Content starts
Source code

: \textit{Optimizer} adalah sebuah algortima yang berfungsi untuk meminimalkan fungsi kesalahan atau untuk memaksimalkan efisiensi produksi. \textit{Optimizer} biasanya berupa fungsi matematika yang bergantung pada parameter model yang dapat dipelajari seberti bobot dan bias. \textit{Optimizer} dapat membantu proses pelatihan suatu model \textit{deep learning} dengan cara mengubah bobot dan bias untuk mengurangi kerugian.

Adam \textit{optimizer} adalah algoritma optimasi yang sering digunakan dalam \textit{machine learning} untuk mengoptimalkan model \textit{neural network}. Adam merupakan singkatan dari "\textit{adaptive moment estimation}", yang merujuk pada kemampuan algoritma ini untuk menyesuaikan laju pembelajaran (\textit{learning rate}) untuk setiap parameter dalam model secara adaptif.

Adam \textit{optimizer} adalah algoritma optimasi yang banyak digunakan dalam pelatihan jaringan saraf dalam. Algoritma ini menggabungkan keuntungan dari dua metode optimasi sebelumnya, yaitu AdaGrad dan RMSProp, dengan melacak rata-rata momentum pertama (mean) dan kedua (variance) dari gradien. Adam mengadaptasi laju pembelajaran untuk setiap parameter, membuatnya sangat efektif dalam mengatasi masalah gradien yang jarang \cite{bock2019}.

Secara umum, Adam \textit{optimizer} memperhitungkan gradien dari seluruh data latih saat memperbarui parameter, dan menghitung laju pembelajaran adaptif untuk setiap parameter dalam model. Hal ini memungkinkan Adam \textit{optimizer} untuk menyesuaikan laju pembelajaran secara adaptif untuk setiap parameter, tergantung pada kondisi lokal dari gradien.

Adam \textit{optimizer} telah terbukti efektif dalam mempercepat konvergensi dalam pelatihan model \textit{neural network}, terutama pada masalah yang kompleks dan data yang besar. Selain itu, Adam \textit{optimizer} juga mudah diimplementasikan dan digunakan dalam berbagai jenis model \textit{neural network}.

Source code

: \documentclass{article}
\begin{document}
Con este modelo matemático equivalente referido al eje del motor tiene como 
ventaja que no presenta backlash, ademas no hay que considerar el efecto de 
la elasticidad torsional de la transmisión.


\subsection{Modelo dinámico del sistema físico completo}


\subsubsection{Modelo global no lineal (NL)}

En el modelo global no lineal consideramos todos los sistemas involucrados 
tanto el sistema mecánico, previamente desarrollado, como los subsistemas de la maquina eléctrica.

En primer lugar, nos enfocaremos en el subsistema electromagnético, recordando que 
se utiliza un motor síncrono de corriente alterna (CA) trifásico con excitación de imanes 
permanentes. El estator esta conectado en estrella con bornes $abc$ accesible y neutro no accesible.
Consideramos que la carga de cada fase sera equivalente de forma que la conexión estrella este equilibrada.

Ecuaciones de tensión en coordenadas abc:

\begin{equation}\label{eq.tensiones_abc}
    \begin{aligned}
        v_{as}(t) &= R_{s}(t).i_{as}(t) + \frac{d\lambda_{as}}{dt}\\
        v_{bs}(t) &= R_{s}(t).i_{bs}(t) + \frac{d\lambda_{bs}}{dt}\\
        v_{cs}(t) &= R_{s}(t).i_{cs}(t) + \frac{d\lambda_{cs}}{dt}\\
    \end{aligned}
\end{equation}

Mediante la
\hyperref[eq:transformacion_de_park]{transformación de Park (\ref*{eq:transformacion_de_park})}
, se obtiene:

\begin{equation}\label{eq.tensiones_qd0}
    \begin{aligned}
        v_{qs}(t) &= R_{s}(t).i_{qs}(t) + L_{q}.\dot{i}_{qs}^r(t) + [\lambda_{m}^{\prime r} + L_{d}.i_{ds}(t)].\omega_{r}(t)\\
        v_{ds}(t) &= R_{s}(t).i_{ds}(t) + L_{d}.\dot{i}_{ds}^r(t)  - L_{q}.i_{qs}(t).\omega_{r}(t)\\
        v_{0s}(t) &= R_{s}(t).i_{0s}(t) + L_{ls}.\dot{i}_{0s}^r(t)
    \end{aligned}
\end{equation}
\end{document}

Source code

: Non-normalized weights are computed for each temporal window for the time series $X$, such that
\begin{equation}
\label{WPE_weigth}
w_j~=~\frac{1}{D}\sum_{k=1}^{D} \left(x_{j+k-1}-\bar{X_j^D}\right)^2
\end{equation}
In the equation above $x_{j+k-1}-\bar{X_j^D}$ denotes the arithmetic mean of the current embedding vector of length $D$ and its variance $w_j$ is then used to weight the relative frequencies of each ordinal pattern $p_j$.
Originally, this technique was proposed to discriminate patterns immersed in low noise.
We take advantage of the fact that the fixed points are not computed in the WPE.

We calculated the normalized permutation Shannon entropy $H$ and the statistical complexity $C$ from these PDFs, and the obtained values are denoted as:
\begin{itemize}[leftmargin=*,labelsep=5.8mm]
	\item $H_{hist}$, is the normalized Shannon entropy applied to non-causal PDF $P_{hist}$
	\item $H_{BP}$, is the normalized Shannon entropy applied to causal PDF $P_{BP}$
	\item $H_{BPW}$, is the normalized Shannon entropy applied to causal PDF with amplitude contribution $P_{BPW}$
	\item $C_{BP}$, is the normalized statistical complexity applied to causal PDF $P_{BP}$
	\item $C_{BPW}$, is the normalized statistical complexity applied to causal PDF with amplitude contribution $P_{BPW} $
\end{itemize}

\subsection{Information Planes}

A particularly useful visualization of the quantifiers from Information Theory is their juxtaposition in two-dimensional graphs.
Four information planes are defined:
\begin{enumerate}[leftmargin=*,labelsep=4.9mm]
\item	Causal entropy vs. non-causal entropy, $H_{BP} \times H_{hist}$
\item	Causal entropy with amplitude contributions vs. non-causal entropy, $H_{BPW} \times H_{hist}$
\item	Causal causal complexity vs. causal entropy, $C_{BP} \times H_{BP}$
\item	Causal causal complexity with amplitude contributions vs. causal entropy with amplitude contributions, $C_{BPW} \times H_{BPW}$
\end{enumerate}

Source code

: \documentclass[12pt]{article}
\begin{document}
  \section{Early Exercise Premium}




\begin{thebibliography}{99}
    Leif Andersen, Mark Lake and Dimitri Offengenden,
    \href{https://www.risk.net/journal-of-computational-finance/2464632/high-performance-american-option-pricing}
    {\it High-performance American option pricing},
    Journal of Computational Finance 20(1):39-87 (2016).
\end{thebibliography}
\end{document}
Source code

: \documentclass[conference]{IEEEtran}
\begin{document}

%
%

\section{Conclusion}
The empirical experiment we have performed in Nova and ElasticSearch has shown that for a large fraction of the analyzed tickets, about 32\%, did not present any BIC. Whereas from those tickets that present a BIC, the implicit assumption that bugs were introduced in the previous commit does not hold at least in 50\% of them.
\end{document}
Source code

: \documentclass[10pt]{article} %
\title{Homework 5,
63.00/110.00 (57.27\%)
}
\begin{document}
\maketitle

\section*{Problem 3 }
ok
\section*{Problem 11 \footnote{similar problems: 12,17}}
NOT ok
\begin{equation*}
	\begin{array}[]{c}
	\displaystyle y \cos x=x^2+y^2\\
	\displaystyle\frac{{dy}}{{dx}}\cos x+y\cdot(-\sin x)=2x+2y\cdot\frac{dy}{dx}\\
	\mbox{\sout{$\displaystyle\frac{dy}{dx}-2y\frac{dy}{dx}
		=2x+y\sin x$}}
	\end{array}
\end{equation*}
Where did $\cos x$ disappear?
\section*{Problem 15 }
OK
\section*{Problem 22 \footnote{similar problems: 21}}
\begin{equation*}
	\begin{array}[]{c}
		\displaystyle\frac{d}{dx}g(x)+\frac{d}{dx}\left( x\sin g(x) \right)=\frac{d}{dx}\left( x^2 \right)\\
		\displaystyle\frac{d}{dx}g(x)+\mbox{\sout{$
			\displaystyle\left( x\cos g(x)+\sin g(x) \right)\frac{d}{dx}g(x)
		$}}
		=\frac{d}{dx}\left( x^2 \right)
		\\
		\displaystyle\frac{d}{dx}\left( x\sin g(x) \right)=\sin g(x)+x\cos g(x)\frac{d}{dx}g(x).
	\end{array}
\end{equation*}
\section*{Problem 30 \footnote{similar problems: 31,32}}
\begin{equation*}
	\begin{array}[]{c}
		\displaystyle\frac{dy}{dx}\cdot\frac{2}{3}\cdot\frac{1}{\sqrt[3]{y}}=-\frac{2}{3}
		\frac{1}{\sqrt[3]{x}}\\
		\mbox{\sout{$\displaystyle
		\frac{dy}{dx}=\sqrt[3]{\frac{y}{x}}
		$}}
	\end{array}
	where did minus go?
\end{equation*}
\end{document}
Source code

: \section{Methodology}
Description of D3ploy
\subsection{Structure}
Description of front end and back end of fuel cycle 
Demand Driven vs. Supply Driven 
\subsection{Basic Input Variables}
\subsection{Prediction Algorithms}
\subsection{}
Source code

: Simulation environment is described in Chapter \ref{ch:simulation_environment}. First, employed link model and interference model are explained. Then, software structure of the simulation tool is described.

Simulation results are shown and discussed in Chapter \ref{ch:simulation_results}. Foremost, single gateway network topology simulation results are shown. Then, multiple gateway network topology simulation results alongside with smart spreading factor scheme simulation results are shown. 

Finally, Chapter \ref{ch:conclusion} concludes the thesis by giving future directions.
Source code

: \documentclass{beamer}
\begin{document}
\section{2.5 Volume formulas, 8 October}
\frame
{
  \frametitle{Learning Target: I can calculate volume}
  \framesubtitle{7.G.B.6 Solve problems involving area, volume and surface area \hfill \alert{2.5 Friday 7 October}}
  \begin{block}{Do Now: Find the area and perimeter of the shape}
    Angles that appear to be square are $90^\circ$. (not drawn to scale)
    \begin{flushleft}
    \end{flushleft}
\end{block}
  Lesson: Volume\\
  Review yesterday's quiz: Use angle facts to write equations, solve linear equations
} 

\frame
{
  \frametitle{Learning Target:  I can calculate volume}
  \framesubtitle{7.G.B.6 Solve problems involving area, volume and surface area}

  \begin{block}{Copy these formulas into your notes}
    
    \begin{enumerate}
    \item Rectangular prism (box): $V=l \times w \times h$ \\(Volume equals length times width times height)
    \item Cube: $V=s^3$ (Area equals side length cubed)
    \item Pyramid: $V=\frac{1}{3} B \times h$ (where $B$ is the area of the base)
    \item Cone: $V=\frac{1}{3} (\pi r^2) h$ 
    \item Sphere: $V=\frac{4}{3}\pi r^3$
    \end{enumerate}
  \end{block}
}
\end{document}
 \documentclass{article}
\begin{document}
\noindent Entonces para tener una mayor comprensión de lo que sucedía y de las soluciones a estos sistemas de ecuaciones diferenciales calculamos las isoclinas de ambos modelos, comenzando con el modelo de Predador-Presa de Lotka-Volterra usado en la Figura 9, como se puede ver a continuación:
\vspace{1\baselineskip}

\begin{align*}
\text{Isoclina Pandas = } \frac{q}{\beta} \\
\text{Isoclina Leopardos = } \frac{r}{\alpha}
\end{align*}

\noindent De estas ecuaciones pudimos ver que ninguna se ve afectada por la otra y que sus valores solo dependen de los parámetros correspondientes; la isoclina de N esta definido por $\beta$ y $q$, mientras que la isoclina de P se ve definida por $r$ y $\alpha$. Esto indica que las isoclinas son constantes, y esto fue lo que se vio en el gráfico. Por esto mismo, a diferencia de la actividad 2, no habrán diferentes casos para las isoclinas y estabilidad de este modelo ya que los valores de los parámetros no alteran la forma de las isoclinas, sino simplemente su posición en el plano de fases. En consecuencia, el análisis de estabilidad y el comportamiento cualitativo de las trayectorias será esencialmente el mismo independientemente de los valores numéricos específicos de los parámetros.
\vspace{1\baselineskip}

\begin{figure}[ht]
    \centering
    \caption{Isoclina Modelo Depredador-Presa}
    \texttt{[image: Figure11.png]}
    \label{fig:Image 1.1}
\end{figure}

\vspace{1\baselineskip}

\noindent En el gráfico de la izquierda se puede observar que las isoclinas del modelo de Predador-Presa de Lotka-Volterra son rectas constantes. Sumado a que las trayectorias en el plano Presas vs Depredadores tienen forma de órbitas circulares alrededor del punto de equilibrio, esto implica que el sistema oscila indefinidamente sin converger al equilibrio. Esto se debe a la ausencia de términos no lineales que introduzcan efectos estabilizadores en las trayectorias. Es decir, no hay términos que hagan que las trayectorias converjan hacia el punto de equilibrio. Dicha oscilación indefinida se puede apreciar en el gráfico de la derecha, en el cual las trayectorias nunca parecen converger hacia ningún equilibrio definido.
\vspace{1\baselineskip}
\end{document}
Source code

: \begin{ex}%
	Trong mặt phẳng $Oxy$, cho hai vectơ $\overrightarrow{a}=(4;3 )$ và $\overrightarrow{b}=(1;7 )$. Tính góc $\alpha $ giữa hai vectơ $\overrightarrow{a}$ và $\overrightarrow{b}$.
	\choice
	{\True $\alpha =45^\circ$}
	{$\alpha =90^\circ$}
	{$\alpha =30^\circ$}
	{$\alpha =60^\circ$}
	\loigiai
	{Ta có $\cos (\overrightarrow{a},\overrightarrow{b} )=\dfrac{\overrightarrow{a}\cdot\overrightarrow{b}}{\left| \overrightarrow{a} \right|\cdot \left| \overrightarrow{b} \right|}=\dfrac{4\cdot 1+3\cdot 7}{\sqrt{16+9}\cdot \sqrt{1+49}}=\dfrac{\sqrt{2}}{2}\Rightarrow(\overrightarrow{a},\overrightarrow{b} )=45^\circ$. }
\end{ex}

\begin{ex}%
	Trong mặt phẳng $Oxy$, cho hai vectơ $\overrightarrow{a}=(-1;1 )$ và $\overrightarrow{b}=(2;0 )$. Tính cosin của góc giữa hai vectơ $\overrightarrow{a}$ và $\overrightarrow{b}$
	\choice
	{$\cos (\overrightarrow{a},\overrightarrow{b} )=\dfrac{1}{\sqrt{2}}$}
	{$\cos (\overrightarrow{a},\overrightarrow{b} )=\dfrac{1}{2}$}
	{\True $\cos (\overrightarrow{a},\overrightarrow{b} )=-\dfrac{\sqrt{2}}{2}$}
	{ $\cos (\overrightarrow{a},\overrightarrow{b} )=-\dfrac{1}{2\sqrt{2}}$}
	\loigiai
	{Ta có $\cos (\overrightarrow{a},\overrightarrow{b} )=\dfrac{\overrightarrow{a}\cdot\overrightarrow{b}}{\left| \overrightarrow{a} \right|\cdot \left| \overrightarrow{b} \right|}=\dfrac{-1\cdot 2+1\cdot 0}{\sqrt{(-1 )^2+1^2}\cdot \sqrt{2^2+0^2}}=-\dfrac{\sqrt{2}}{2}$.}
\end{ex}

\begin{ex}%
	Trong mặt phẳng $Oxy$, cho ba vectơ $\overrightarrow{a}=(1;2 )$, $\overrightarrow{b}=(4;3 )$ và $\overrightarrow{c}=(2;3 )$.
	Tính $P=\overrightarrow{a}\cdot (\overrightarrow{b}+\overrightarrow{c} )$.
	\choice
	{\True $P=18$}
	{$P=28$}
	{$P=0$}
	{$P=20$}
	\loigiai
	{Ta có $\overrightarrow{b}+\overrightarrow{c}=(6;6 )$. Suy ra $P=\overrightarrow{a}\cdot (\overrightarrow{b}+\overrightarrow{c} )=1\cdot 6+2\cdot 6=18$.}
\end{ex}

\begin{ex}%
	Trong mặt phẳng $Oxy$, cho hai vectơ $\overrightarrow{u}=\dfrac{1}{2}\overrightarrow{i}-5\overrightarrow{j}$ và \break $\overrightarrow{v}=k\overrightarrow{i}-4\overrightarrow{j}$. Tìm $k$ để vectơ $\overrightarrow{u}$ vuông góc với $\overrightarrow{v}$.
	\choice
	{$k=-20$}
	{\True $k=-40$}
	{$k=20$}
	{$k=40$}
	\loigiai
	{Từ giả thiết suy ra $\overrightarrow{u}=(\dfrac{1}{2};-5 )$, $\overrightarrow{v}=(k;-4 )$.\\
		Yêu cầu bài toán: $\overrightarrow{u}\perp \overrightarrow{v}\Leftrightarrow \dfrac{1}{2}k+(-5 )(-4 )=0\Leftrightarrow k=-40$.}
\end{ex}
Content ends
- **WHAT THE TASK ASKS**:
Wherever the string "article" appears in a line above, copy that line.

- **RESPONSE BOX**:
: \documentclass{article}
: \documentclass[12pt]{article}
: \documentclass[10pt]{article} %
 \documentclass{article}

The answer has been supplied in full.